Problem to work on
Your reply should be one number: how many lines of the material contain the word "find".
══ The records
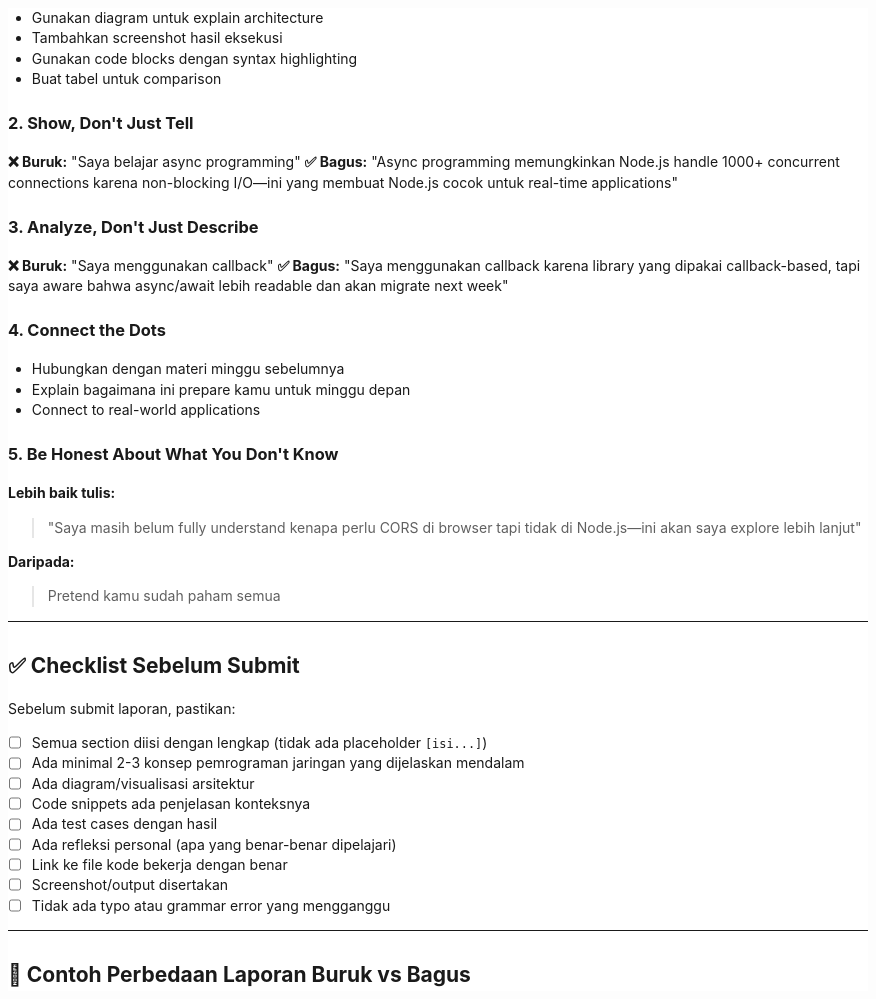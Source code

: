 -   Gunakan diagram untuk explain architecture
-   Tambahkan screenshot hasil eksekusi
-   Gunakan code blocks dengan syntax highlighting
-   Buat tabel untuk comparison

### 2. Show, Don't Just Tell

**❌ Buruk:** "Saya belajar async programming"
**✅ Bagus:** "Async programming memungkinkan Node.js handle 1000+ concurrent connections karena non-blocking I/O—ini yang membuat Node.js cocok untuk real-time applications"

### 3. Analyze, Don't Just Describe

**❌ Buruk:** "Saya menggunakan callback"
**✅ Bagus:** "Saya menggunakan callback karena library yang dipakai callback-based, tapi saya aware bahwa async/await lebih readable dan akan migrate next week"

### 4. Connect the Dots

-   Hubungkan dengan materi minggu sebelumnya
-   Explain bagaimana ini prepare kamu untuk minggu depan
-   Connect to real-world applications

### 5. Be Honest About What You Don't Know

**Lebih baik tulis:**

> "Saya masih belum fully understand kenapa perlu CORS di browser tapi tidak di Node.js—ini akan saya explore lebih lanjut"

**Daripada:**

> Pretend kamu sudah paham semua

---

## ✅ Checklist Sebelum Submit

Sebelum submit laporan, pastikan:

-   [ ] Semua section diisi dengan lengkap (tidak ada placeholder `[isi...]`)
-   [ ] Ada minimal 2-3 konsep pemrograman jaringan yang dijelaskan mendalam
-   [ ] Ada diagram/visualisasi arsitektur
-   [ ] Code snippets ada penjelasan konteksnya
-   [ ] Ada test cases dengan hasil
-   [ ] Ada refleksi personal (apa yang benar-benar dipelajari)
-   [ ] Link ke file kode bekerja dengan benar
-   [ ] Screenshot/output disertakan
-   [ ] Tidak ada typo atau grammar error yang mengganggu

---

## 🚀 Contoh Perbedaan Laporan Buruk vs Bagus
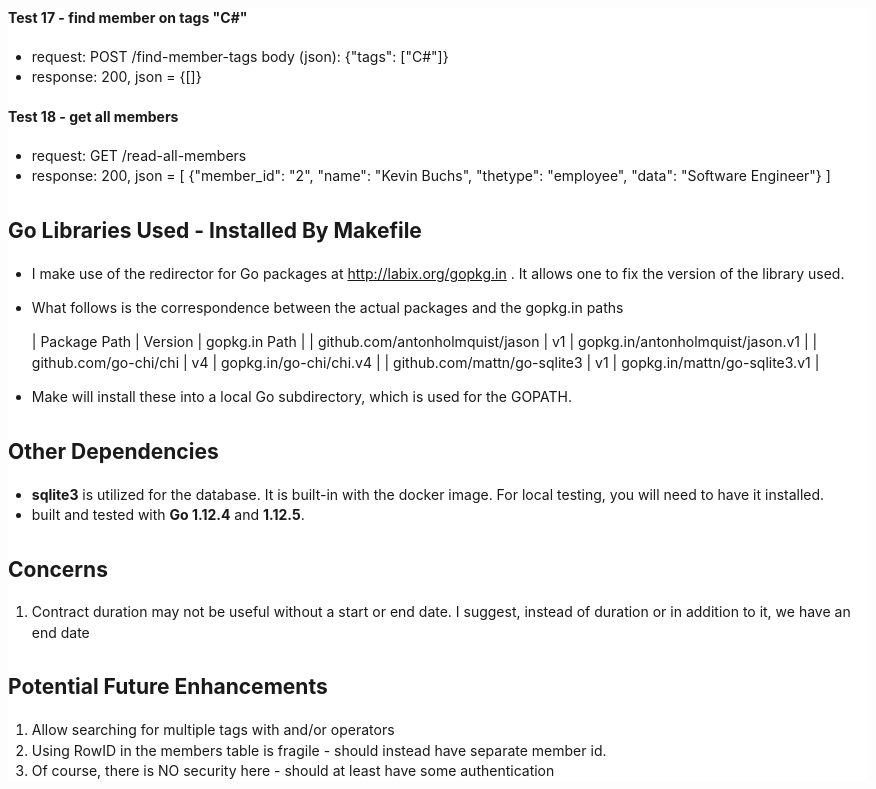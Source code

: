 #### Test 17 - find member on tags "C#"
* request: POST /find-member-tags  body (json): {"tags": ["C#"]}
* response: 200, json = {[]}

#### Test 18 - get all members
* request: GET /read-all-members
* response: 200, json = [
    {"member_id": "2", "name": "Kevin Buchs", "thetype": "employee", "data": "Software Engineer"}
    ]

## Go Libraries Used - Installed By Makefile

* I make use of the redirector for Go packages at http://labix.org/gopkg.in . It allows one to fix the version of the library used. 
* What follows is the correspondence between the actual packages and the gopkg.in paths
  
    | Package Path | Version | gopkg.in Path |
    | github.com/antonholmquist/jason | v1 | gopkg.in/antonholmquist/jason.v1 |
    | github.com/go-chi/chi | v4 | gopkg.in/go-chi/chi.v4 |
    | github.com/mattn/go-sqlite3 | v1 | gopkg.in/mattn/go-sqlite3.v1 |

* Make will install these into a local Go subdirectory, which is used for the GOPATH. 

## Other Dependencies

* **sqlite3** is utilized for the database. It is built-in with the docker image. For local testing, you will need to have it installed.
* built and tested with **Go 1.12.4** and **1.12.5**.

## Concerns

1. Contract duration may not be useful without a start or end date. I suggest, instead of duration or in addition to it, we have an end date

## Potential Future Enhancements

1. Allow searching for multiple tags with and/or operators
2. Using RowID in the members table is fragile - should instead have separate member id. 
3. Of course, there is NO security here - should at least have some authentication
════
Solution
2